> **Work item**:
Give the data a second time, exactly and in full.

Records from a dataset

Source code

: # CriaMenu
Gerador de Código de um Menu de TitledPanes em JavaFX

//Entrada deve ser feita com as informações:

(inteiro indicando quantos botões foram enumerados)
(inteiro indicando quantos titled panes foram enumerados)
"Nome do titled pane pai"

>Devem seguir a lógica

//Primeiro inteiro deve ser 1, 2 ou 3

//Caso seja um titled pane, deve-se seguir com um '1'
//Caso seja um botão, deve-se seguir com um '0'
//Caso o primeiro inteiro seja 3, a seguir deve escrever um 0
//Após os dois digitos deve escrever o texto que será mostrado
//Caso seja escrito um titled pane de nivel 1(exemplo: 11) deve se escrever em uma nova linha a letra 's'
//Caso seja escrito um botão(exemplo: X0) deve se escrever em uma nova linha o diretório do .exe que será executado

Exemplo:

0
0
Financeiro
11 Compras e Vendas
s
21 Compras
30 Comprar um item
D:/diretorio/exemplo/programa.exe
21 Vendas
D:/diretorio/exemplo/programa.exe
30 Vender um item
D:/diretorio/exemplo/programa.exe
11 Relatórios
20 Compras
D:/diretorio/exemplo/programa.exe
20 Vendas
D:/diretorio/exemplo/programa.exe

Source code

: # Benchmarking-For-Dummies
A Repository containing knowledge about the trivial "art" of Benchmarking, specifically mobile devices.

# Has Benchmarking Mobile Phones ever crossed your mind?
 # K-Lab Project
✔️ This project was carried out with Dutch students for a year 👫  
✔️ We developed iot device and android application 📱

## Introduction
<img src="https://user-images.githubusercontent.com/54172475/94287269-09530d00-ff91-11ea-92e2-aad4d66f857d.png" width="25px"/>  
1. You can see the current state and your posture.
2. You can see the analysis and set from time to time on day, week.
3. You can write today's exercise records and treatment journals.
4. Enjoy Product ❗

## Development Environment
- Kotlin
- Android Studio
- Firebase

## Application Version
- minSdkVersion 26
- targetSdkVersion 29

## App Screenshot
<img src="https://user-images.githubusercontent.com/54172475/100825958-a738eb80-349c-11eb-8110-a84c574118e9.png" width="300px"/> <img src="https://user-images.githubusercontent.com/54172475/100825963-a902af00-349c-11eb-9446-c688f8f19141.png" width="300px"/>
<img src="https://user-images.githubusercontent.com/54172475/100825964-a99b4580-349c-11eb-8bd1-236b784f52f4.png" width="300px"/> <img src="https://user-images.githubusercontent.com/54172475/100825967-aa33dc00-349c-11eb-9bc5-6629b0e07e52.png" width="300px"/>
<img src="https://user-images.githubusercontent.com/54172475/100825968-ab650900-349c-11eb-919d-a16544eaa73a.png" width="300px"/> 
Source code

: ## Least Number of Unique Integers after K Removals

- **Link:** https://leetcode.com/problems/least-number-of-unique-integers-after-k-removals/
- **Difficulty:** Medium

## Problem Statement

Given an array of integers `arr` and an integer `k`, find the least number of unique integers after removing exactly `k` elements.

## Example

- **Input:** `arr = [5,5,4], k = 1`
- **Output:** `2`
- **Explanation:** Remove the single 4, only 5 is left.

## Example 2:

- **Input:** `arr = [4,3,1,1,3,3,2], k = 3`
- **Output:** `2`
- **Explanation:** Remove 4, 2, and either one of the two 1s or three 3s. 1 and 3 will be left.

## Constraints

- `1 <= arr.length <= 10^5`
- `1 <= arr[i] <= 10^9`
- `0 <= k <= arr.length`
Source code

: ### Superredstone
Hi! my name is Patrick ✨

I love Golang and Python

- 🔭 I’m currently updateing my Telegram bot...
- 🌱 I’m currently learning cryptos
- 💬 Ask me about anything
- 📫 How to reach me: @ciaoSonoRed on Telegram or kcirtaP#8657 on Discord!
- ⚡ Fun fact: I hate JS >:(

> **Written answer**:
Source code

: # CriaMenu
Gerador de Código de um Menu de TitledPanes em JavaFX

//Entrada deve ser feita com as informações:

(inteiro indicando quantos botões foram enumerados)
(inteiro indicando quantos titled panes foram enumerados)
"Nome do titled pane pai"

>Devem seguir a lógica

//Primeiro inteiro deve ser 1, 2 ou 3

//Caso seja um titled pane, deve-se seguir com um '1'
//Caso seja um botão, deve-se seguir com um '0'
//Caso o primeiro inteiro seja 3, a seguir deve escrever um 0
//Após os dois digitos deve escrever o texto que será mostrado
//Caso seja escrito um titled pane de nivel 1(exemplo: 11) deve se escrever em uma nova linha a letra 's'
//Caso seja escrito um botão(exemplo: X0) deve se escrever em uma nova linha o diretório do .exe que será executado

Exemplo:

0
0
Financeiro
11 Compras e Vendas
s
21 Compras
30 Comprar um item
D:/diretorio/exemplo/programa.exe
21 Vendas
D:/diretorio/exemplo/programa.exe
30 Vender um item
D:/diretorio/exemplo/programa.exe
11 Relatórios
20 Compras
D:/diretorio/exemplo/programa.exe
20 Vendas
D:/diretorio/exemplo/programa.exe

Source code

: # Benchmarking-For-Dummies
A Repository containing knowledge about the trivial "art" of Benchmarking, specifically mobile devices.

# Has Benchmarking Mobile Phones ever crossed your mind?
 # K-Lab Project
✔️ This project was carried out with Dutch students for a year 👫  
✔️ We developed iot device and android application 📱

## Introduction
<img src="https://user-images.githubusercontent.com/54172475/94287269-09530d00-ff91-11ea-92e2-aad4d66f857d.png" width="25px"/>  
1. You can see the current state and your posture.
2. You can see the analysis and set from time to time on day, week.
3. You can write today's exercise records and treatment journals.
4. Enjoy Product ❗

## Development Environment
- Kotlin
- Android Studio
- Firebase

## Application Version
- minSdkVersion 26
- targetSdkVersion 29

## App Screenshot
<img src="https://user-images.githubusercontent.com/54172475/100825958-a738eb80-349c-11eb-8110-a84c574118e9.png" width="300px"/> <img src="https://user-images.githubusercontent.com/54172475/100825963-a902af00-349c-11eb-9446-c688f8f19141.png" width="300px"/>
<img src="https://user-images.githubusercontent.com/54172475/100825964-a99b4580-349c-11eb-8bd1-236b784f52f4.png" width="300px"/> <img src="https://user-images.githubusercontent.com/54172475/100825967-aa33dc00-349c-11eb-9bc5-6629b0e07e52.png" width="300px"/>
<img src="https://user-images.githubusercontent.com/54172475/100825968-ab650900-349c-11eb-919d-a16544eaa73a.png" width="300px"/> 
Source code

: ## Least Number of Unique Integers after K Removals

- **Link:** https://leetcode.com/problems/least-number-of-unique-integers-after-k-removals/
- **Difficulty:** Medium

## Problem Statement

Given an array of integers `arr` and an integer `k`, find the least number of unique integers after removing exactly `k` elements.

## Example

- **Input:** `arr = [5,5,4], k = 1`
- **Output:** `2`
- **Explanation:** Remove the single 4, only 5 is left.

## Example 2:

- **Input:** `arr = [4,3,1,1,3,3,2], k = 3`
- **Output:** `2`
- **Explanation:** Remove 4, 2, and either one of the two 1s or three 3s. 1 and 3 will be left.

## Constraints

- `1 <= arr.length <= 10^5`
- `1 <= arr[i] <= 10^9`
- `0 <= k <= arr.length`
Source code

: ### Superredstone
Hi! my name is Patrick ✨

I love Golang and Python

- 🔭 I’m currently updateing my Telegram bot...
- 🌱 I’m currently learning cryptos
- 💬 Ask me about anything
- 📫 How to reach me: @ciaoSonoRed on Telegram or kcirtaP#8657 on Discord!
- ⚡ Fun fact: I hate JS >:(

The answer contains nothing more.